Southern Mexico has some of the most beautiful and well-preserved ruins of the Mayan civilisation and if you’re heading to the Yucatan Peninsula then visiting some should definitely be on your bucket list. I’m sure you’ve probably already heard about Chichen Itza and if you plan to visit don’t forget to read A Short Guide to Visiting Chichen Itza (on a budget and without crowds) before you go, but what about the many other Mayan ruins in the area such as Ek Balam and Coba? If you are interested in history and culture I would definitely recommend exploring further than just Chichen Itza.
Ek Balam is one of the most famous and well-known ruins in Yucatan. This is primarily because visitors are still allowed to climb the pyramids here, unlike at Chichen Itza and Coba, giving you a greater impression of the ruins themselves and the jungle around you. Ek Balam is the remains of a traditional 8th Century Mayan village or citadel and consists of a range of temples and pyramids.
EK BALAM RUINS NEED TO KNOWS
↠ The site is open from 8 am to 5 pm every day.
↠ Entrance fee in 181 pesos ($8/£6)
↠ Allow about 1.5-2 hours for your visit.
↠ Eating options are quite limited at the ruins and are limited to over-priced snacks. Try to visit after having eaten or bring some snacks with you. The best eating options are in nearby Valladolid.
The Ek Balam ruins are located 27km/17 miles north of Valladolid, 175km/108miles east of Merida or 172km/106miles west of Cancun.
Car– Renting a car at your origin and driving to Ek Balam is the best and easiest way to see the ruins. You can also combine a visit to Ek Balam with a visit to Chichen Itza, Valladolid and a range of other beautiful cenotes in the area.
Bus – Unfortunately there is no bus that will take you all the way to the ruins. From Cancun, Merida, Tulum or any other city in the Yucatan Peninsula take an ADO bus to Valladolid. From there you’ll have to transfer to a colectivo or shared taxi, 2 blocks from the bus station. The colectivo costs 50 pesos pp and departs when full so if you are the first people to arrive you may have to wait a short while. If you’re in a hurry then the driver will take you privately if you cover the remaining empty seats in the car.
Looking to extend your trip past just Ek Balam? Check out The 6 Incredible Valladolid Cenotes You Simply Must Visit
WHAT TO SEE AT EK BALAM
One of the first points of interest upon entering Ek Balam is the Entrance Arch that sits on four legs welcoming visitors into the citadel. Upon entering you’ll also notice parts of the city’s defence wall which still survive to this day.

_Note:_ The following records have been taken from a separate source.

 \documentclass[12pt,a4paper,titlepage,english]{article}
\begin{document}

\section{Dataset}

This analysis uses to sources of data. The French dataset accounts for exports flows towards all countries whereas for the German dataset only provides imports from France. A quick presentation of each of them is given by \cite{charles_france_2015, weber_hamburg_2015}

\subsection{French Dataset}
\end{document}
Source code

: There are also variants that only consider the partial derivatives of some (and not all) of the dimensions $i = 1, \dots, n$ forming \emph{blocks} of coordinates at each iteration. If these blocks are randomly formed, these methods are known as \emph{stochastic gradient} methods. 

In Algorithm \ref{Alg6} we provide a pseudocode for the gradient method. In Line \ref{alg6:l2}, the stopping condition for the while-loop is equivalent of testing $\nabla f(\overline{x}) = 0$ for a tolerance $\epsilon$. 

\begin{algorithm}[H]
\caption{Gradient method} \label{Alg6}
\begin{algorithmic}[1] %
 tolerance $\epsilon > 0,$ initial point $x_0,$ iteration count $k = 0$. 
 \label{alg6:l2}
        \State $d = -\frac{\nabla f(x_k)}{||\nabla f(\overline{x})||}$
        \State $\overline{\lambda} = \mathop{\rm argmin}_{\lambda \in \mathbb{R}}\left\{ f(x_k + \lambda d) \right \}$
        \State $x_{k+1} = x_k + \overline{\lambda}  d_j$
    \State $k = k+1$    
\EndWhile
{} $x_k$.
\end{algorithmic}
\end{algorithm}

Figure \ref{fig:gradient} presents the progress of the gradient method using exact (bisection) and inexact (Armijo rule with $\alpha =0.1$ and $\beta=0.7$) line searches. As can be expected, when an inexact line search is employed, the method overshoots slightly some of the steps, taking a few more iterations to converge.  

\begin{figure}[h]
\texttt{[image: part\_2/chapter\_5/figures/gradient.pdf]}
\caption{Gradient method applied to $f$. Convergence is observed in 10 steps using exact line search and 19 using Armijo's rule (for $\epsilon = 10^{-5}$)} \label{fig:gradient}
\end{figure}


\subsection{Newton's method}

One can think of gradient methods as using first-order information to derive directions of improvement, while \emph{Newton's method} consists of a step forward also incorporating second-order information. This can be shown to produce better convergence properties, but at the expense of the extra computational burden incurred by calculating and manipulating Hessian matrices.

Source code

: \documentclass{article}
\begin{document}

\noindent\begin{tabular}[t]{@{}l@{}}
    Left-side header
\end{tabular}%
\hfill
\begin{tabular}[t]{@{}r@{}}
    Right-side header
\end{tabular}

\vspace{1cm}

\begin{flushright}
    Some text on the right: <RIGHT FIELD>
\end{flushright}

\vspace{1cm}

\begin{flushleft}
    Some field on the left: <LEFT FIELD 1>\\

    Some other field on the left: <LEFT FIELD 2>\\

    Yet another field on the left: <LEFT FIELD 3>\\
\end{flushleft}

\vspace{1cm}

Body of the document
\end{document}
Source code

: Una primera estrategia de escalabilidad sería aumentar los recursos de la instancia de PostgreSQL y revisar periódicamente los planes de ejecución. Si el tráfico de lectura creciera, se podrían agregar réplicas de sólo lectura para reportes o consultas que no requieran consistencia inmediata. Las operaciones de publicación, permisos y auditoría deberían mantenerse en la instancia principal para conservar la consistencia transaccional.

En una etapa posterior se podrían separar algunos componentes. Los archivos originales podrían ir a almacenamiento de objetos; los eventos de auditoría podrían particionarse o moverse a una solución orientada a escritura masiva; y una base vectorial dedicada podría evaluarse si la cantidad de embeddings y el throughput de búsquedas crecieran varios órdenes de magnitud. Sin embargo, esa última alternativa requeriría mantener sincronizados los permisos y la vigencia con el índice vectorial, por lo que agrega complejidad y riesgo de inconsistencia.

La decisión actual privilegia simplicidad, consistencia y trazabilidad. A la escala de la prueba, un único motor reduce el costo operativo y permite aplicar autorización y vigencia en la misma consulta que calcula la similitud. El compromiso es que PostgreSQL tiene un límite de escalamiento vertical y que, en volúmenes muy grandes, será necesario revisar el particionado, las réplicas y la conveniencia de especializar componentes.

Ek Balam has two defensive outer walls, protecting it from attackers with the inner wall having been stuccoed and probably painted while the outer one was purely for defence. Archaeologists have also found a couple of other walls running through the city itself.
Only the centre of Ek Balam has actually been excavated and here you’ll find a few large structures or temples. The largest structure here is oval in shape around one side with a staircase leading up to it around the northern side. This is known as The Oval Palace and due to the many relics found here, archaeologists believe it was used for cosmological ceremonies.
Adjacent to the Oval Palace you’ll find two small pyramids with stairs leading up to the top and platforms jutting out at all four corners. I’d highly recommend climbing these for a better view of the site and Acropolis or main structure located just to the north.
Just north of these is the Great Ballcourt used during Mayan times as a space for games, larger gatherings and physical competitions. You can notice the stone structures where the audience would have sat on either side, similar to a stadium.
Continuing north you’ll get to the Acropolis, the largest and tallest structure at Ek Balam. Many believe that this structure contains the tomb of Ukit Kan Leʼk Tokʼ, a significant ruler of Ek Balam. Inside the Acropolis, on the left, you’ll also find the temple, El Trono, the place where Ukit Kan Leʼk Tokʼ is buried on your way up. While the stairs to climb the Acropolis are very high and steep, I highly recommend doing it. Not only is it a great workout, but also the views from the top are beautiful and you can see the stucco facades of the temples, carvings and depictions of jaguars, mythological creatures and deities. Although the stucco is reconstructed, it gives you an idea of what it would have looked like in Ek Balam’s glory days.
I highly recommend walking around the Acropolis and taking some of the random paths in the jungle nearby. YOu’ll notice a couple of other even larger buildings that have yet to be excavated as you start to realize how much larger this place and how much work there is still to go to undercover the Mayan secret of Ek Balam.